OOP: Beginning at the Dursleys (was: OOtP A tad disappointed)
Matthew Huston
matthisattva at yahoo.com
Fri Jun 27 13:40:14 UTC 2003
No: HPFGUIDX 64905
--- In HPforGrownups at yahoogroups.com, "Dicentra spectabilis"
<dicentra at x> wrote:
> If you're referring to the fact that the novels begin and end at the
> Dursleys, with Harry going to school in the middle, then yeah, we're
> getting the same thing over and over. On the other hand, I found
OoP
> to be radically different from the rest. We had no central mystery
to
> solve. No one was unveiled at the end to be different from his/her
> apparent identity. Harry didn't win the Quidditch cup for
Gryffindor
> (and he played only in one game).
The mystery in this novel was the dreams he was having about the dark
hallway that ended in a locked door. This was a continuation from GoF
about *one* of the mysteries as to why Harry was dreaming a little
dream about Voldie/Nagini/Wormtail. And as in GoF the explaination cam
onl near the very end. In GoF Dumbledore revealed that Harry and
Vold-o-rama were connected in a deeper way, and that Harry was seeing
what Voldie was up to.
In OOtP the mystery of the hall and door were slowly revealed as Harry
kept dreaming, and was following Vold's progress as he and his agents
got deeper into the Department of Mysteries.

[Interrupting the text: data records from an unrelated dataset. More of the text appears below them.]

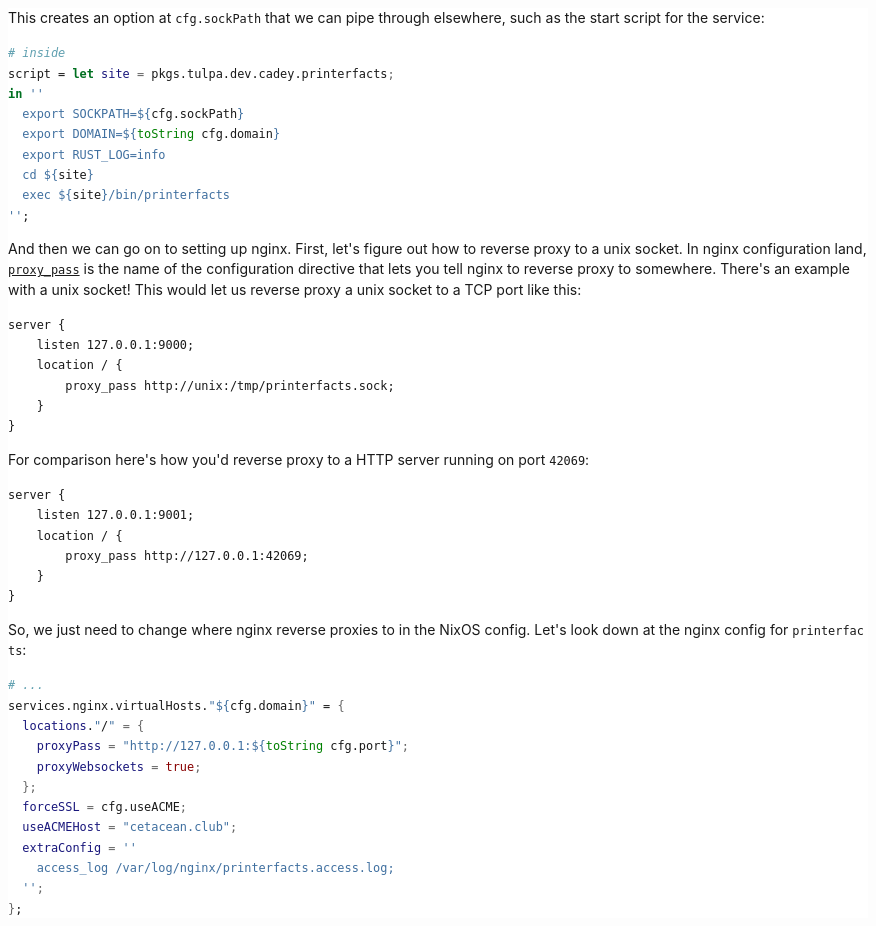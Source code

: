 
This creates an option at `cfg.sockPath` that we can pipe through elsewhere,
such as the start script for the service:

```nix
# inside
script = let site = pkgs.tulpa.dev.cadey.printerfacts;
in ''
  export SOCKPATH=${cfg.sockPath}
  export DOMAIN=${toString cfg.domain}
  export RUST_LOG=info
  cd ${site}
  exec ${site}/bin/printerfacts
'';
```

And then we can go on to setting up nginx. First, let's figure out how to
reverse proxy to a unix socket. In nginx configuration land,
[`proxy_pass`](http://nginx.org/en/docs/http/ngx_http_proxy_module.html#proxy_pass)
is the name of the configuration directive that lets you tell nginx to reverse
proxy to somewhere. There's an example with a unix socket! This would let us
reverse proxy a unix socket to a TCP port like this:

```nginx
server {
	listen 127.0.0.1:9000;
	location / {
		proxy_pass http://unix:/tmp/printerfacts.sock;
	}
}
```

For comparison here's how you'd reverse proxy to a HTTP server running on port
`42069`:

```nginx
server {
	listen 127.0.0.1:9001;
	location / {
		proxy_pass http://127.0.0.1:42069;
	}
}
```

So, we just need to change where nginx reverse proxies to in the NixOS config.
Let's look down at the nginx config for `printerfacts`:

```nix
# ...
services.nginx.virtualHosts."${cfg.domain}" = {
  locations."/" = {
    proxyPass = "http://127.0.0.1:${toString cfg.port}";
    proxyWebsockets = true;
  };
  forceSSL = cfg.useACME;
  useACMEHost = "cetacean.club";
  extraConfig = ''
    access_log /var/log/nginx/printerfacts.access.log;
  '';
};
```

> But given that Harry really ought to finish school (so he can
become a
> fully qualified wizard) and until then he needs to return to the
> Dursleys once a year so his mother's blood can protect him, we're
> going to get that basic framework. At least, we have in the first
> five. Who knows what 6 and 7 have in store?
But then again, he did leave this awesome protection twice, in both
CoS and GoF, for the protection of the Weasley household. So, this
must mean that it's not really a certainty that he return to the
Dursley's house every time. Yet JKR had done so for 5 books, when it
was clear that she didn't really have to. If the Weasley's could have
protected him, then the hq of the Order could have been way more than
adequate (it being unplotable, invisible unless you knew the address,
AND under Secret Keeper bounds as well).
> I still think it's funny though: some people complain because OoP is
> too different, others because it's too much the same. It's a good
> thing JKR is writing to please herself -- she'd go nuts if she
> listened to her fans.
Well you're on the wrong board to get away from people
complaining..lol. Literature by it's nature is up for criticism, be it
JKR, JRR Tolkien, Stephen King, or whoever.
If people are bored by her presentation of the same formula over and
over then they may give up. Not the adults, but the children. I kept
reading, despite the things I've mentioned here. But if she just keeps
setting up the same framework that merely subsitutes "a prophecy" for
"a diary", and "Death Eaters" for "A basilisk", then even I - reader
of many kinds and genre of novel might get sick and tired and give up.